As a formula, there is nothing inherently wrong with this – hello, Law and Order! – but the problem for The Closer is that it seems to try to be too many things at once – a serious crime show, a workplace drama with its tensions between the home and the office in terms of what Brenda pays attention to and who she ultimately sees as her “family,” and a bit of a comedy too. The show is at its best when it dramatizes the tensions between Brenda and Fritz and her team in the office. The comedy is enjoyable but doesn’t have much legs, and the mysteries are never really all that good, with the few notable exceptions mentioned above – and those were driven by the actors’ performances as much as by the writing of the show.

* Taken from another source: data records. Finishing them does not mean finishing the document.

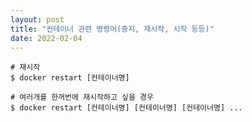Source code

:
 ```yaml
---
layout: post
title: "컨테이너 관련 명령어(중지, 재시작, 시작 등등)"
date: 2022-02-04
---
```


<pre class="shell" id="code_1643934646159"><code># 재시작 
$ docker restart [컨테이너명]

# 여러개를 한꺼번에 재시작하고 싶을 경우 
$ docker restart [컨테이너명] [컨테이너명] [컨테이너명] ...</code></pre>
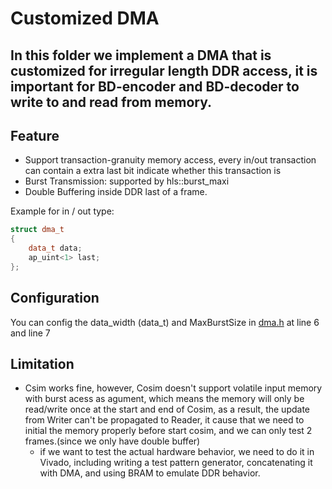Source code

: # Customized DMA

## In this folder we implement a DMA that is customized for irregular length DDR access, it is important for BD-encoder and BD-decoder to write to and read  from memory.

## Feature
- Support transaction-granuity memory access, every in/out transaction can contain a extra last bit indicate whether this transaction is 
- Burst Transmission: supported by hls::burst_maxi
- Double Buffering inside DDR
last of a frame.

Example for in / out type:
```c++
struct dma_t
{
	data_t data;
	ap_uint<1> last;
};
```

## Configuration

You can config the data_width (data_t) and MaxBurstSize in [dma.h](./dma.h) at line 6 and line 7

## Limitation
- Csim works fine, however, Cosim doesn't support volatile input memory with burst acess as agument, which means the memory will only be read/write once at the start and end of Cosim, as a result, the update from Writer can't be propagated to Reader, it cause that we need to initial the memory properly before start cosim, and we can only test 2 frames.(since we only have double buffer)
    - if we want to test the actual hardware behavior, we need to do it in Vivado, including writing a test pattern generator, concatenating it with DMA, and using BRAM to emulate DDR behavior.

In fact, last season the show introduced a new character, Charlie, Brenda’s niece, who brought some valuable new elements to the program. Charlie was a bit of trouble and the work of parenting her that Fritz and Brenda had to do brought out elements of their relationship that were new and revealed greater depth to each of them. At the same time, Brenda couldn’t help herself in more than once getting Charlie involved in some of her cases – clearly an irresponsible thing to do, but again yielding some valuable dramatic elements. I’m not sure we’ll see Charlie again, but her character was the best thing on The Closer last season. This season has just begun, and I don’t see a lot of promise in it, I must say, unless the show can figure what it wants to be and gets down to the business of being it.